# Book club



## Mohammed-Awaad

Hi
what about having Book club in UAE?


----------



## jojo

I'm not sure theres enough posters who read and want to review books??? But see what happens! We do have this one in the lounge tho

http://www.expatforum.com/expats/expat-forum-lounge/33226-book-club.html

Jo xxx


----------



## Mohammed-Awaad

I am thinking about one hour per week in one of malls
it will be nice


----------



## jojo

Oh I see! Well see how it goes??!!

Jo xxx


----------



## Mohammed-Awaad

I hope it will be fine


----------



## UKJ

In Abu Dhabi?


----------



## Mohammed-Awaad

UKJ said:


> In Abu Dhabi?


Yes


----------



## Tercia

I do read a lot... Might be nice... But it wouldn't be nice if we don't have enough people interested....?


----------



## Mohammed-Awaad

tercia said:


> i do read a lot... Might be nice... But it wouldn't be nice if we don't have enough people interested....?


we can start together on fb...what do u think?


----------



## Jynxgirl

Even if you do a fb page, it would be nice if someone will come and keep up a book thread/get together thread for abu dhabi.
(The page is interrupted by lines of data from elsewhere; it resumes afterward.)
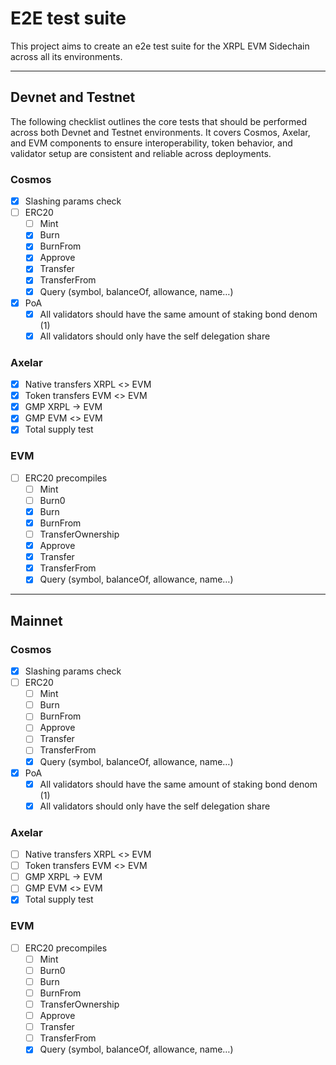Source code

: # E2E test suite

This project aims to create an e2e test suite for the XRPL EVM Sidechain across all its environments.

---

## Devnet and Testnet

The following checklist outlines the core tests that should be performed across both Devnet and Testnet environments. It covers Cosmos, Axelar, and EVM components to ensure interoperability, token behavior, and validator setup are consistent and reliable across deployments.

### Cosmos

- [x] Slashing params check
- [ ] ERC20
    - [ ] Mint
    - [x] Burn
    - [x] BurnFrom
    - [x] Approve
    - [x] Transfer
    - [x] TransferFrom
    - [x] Query (symbol, balanceOf, allowance, name…)
- [x] PoA
    - [x] All validators should have the same amount of staking bond denom (1)
    - [x] All validators should only have the self delegation share

### Axelar

- [x] Native transfers XRPL <> EVM
- [x] Token transfers EVM <> EVM
- [x] GMP XRPL → EVM
- [x] GMP EVM <> EVM
- [x] Total supply test

### EVM

- [ ] ERC20 precompiles
    - [ ] Mint
    - [ ] Burn0
    - [x] Burn
    - [x] BurnFrom
    - [ ] TransferOwnership
    - [x] Approve
    - [x] Transfer
    - [x] TransferFrom
    - [x] Query (symbol, balanceOf, allowance, name…)

---

## Mainnet

### Cosmos

- [x] Slashing params check
- [ ] ERC20
    - [ ] Mint
    - [ ] Burn
    - [ ] BurnFrom
    - [ ] Approve
    - [ ] Transfer
    - [ ] TransferFrom
    - [x] Query (symbol, balanceOf, allowance, name…)
- [x] PoA
    - [x] All validators should have the same amount of staking bond denom (1)
    - [x] All validators should only have the self delegation share

### Axelar

- [ ] Native transfers XRPL <> EVM
- [ ] Token transfers EVM <> EVM
- [ ] GMP XRPL → EVM
- [ ] GMP EVM <> EVM
- [x] Total supply test

### EVM

- [ ] ERC20 precompiles
    - [ ] Mint
    - [ ] Burn0
    - [ ] Burn
    - [ ] BurnFrom
    - [ ] TransferOwnership
    - [ ] Approve
    - [ ] Transfer
    - [ ] TransferFrom
    - [x] Query (symbol, balanceOf, allowance, name…)
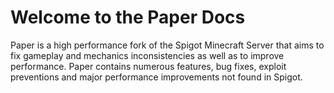 # Welcome to the Paper Docs

Paper is a high performance fork of the Spigot Minecraft Server that aims to fix gameplay and
mechanics inconsistencies as well as to improve performance. Paper contains numerous features, bug
fixes, exploit preventions and major performance improvements not found in Spigot.
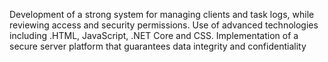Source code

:Development of a strong system for managing clients and task logs, while reviewing access and security permissions.
Use of advanced technologies including .HTML, JavaScript, .NET Core and CSS.
Implementation of a secure server platform that guarantees data integrity and confidentiality

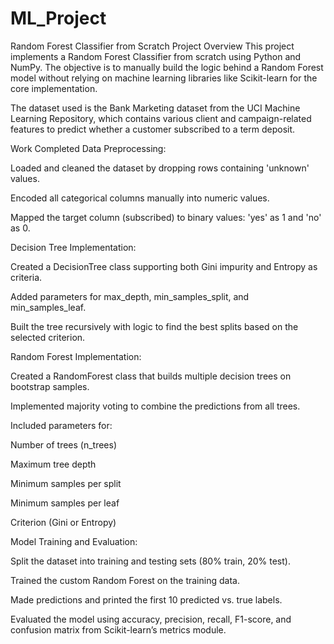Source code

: # ML_Project

Random Forest Classifier from Scratch
Project Overview
This project implements a Random Forest Classifier from scratch using Python and NumPy. The objective is to manually build the logic behind a Random Forest model without relying on machine learning libraries like Scikit-learn for the core implementation.

The dataset used is the Bank Marketing dataset from the UCI Machine Learning Repository, which contains various client and campaign-related features to predict whether a customer subscribed to a term deposit.

Work Completed
Data Preprocessing:

Loaded and cleaned the dataset by dropping rows containing 'unknown' values.

Encoded all categorical columns manually into numeric values.

Mapped the target column (subscribed) to binary values: 'yes' as 1 and 'no' as 0.

Decision Tree Implementation:

Created a DecisionTree class supporting both Gini impurity and Entropy as criteria.

Added parameters for max_depth, min_samples_split, and min_samples_leaf.

Built the tree recursively with logic to find the best splits based on the selected criterion.

Random Forest Implementation:

Created a RandomForest class that builds multiple decision trees on bootstrap samples.

Implemented majority voting to combine the predictions from all trees.

Included parameters for:

Number of trees (n_trees)

Maximum tree depth

Minimum samples per split

Minimum samples per leaf

Criterion (Gini or Entropy)

Model Training and Evaluation:

Split the dataset into training and testing sets (80% train, 20% test).

Trained the custom Random Forest on the training data.

Made predictions and printed the first 10 predicted vs. true labels.

Evaluated the model using accuracy, precision, recall, F1-score, and confusion matrix from Scikit-learn’s metrics module.

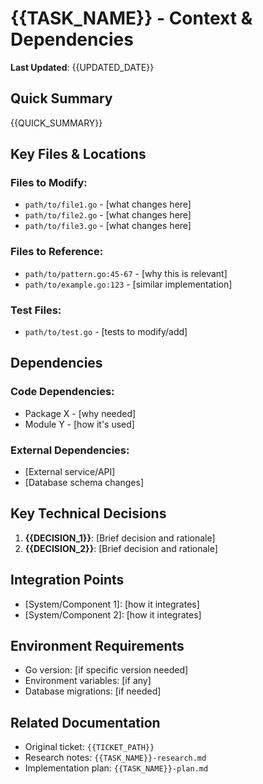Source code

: # {{TASK_NAME}} - Context & Dependencies

**Last Updated**: {{UPDATED_DATE}}

## Quick Summary
{{QUICK_SUMMARY}}

## Key Files & Locations

### Files to Modify:
- `path/to/file1.go` - [what changes here]
- `path/to/file2.go` - [what changes here]
- `path/to/file3.go` - [what changes here]

### Files to Reference:
- `path/to/pattern.go:45-67` - [why this is relevant]
- `path/to/example.go:123` - [similar implementation]

### Test Files:
- `path/to/test.go` - [tests to modify/add]

## Dependencies

### Code Dependencies:
- Package X - [why needed]
- Module Y - [how it's used]

### External Dependencies:
- [External service/API]
- [Database schema changes]

## Key Technical Decisions

1. **{{DECISION_1}}**: [Brief decision and rationale]
2. **{{DECISION_2}}**: [Brief decision and rationale]

## Integration Points

- [System/Component 1]: [how it integrates]
- [System/Component 2]: [how it integrates]

## Environment Requirements

- Go version: [if specific version needed]
- Environment variables: [if any]
- Database migrations: [if needed]

## Related Documentation

- Original ticket: `{{TICKET_PATH}}`
- Research notes: `{{TASK_NAME}}-research.md`
- Implementation plan: `{{TASK_NAME}}-plan.md`
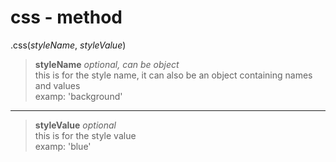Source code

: # css - method

.css(*styleName*, *styleValue*)

> **styleName** *optional, can be object*<br>
this is for the style name, it can also be an object containing names and values<br>
examp: 'background'

---

> **styleValue** *optional*<br>
this is for the style value<br>
examp: 'blue'
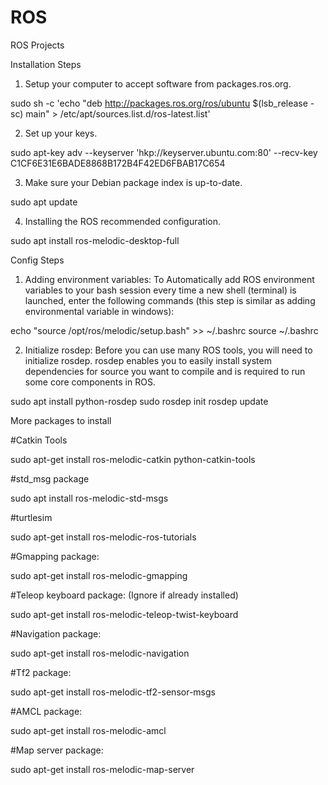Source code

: # ROS
ROS Projects

Installation Steps
1. Setup your computer to accept software from packages.ros.org.

sudo sh -c 'echo "deb http://packages.ros.org/ros/ubuntu $(lsb_release -sc) main" > /etc/apt/sources.list.d/ros-latest.list'

2. Set up your keys.

sudo apt-key adv --keyserver 'hkp://keyserver.ubuntu.com:80' --recv-key C1CF6E31E6BADE8868B172B4F42ED6FBAB17C654

3. Make sure your Debian package index is up-to-date.

sudo apt update

4. Installing the ROS recommended configuration.

sudo apt install ros-melodic-desktop-full

Config Steps

1. Adding environment variables: To Automatically add ROS environment variables to your bash session every time a new shell (terminal) is launched, enter the following commands (this step is similar as adding environmental variable in windows):

echo "source /opt/ros/melodic/setup.bash" >> ~/.bashrc
source ~/.bashrc

2. Initialize rosdep: Before you can use many ROS tools, you will need to initialize rosdep. rosdep enables you to easily install system dependencies for source you want to compile and is required to run some core components in ROS.

sudo apt install python-rosdep
sudo rosdep init
rosdep update

More packages to install

#Catkin Tools

sudo apt-get install ros-melodic-catkin python-catkin-tools

#std_msg package

sudo apt install ros-melodic-std-msgs

#turtlesim

sudo apt-get install ros-melodic-ros-tutorials

#Gmapping package: ​

sudo apt-get install ros-melodic-gmapping

#Teleop keyboard package: (Ignore if already installed)

sudo apt-get install ros-melodic-teleop-twist-keyboard

#Navigation package: ​

sudo apt-get install ros-melodic-navigation

#Tf2 package:

sudo apt-get install ros-melodic-tf2-sensor-msgs

#AMCL package: ​

sudo apt-get install ros-melodic-amcl

#Map server package:

sudo apt-get install ros-melodic-map-server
It really isnt that active and many new comers seem to be bored in abu dhabi. 

Even a weekly meetup/thursday night thing/dinner out/night at the cinema followed by coffee/etc... Anything would be nice


----------



## Tercia

Tell me about it.. I've been in Abu Dhabi for more than 2 years (6 years in UAE) and I'm so bored...


----------



## lexybelle

I haven't moved yet, but i read a lot and i would love a book club in AD.
Also love the idea of a weekly social thing


----------



## Mohammed-Awaad

lexybelle said:


> I haven't moved yet, but i read a lot and i would love a book club in AD.
> Also love the idea of a weekly social thing


Amazing you are interested...waiting u to settle


----------



## Jynxgirl

Tercia said:


> Tell me about it.. I've been in Abu Dhabi for more than 2 years (6 years in UAE) and I'm so bored...


If you are bored, best thing to do is either join a group that is centered around your interests or if you can not find one, make one 

That is how the marine aquarium society of UAE was born


----------



## Tercia

Great idea.. Haven't been able to find a group yet.. That's how I stumbled upon expat forum..


----------